- What to work on:
Copy each line in the data below that contains the word "with".

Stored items

= = = = =

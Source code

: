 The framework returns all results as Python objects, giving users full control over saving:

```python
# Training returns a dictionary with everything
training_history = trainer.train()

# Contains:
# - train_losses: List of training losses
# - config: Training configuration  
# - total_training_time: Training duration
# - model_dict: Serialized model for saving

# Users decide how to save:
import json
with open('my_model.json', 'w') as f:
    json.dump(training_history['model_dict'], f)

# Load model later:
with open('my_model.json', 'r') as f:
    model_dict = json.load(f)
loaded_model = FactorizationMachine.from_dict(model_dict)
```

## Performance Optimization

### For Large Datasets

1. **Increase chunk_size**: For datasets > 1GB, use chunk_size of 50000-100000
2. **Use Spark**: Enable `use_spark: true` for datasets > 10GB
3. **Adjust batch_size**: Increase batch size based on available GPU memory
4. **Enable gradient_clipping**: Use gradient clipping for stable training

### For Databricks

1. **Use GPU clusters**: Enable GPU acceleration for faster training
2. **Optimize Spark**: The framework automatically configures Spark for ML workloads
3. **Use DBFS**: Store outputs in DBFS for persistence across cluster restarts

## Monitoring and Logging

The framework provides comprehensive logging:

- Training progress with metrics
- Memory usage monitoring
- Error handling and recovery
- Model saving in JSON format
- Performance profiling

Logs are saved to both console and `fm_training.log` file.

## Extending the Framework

= = = = =

- Answer:
# Training returns a dictionary with everything
with open('my_model.json', 'w') as f:
with open('my_model.json', 'r') as f:
- Training progress with metrics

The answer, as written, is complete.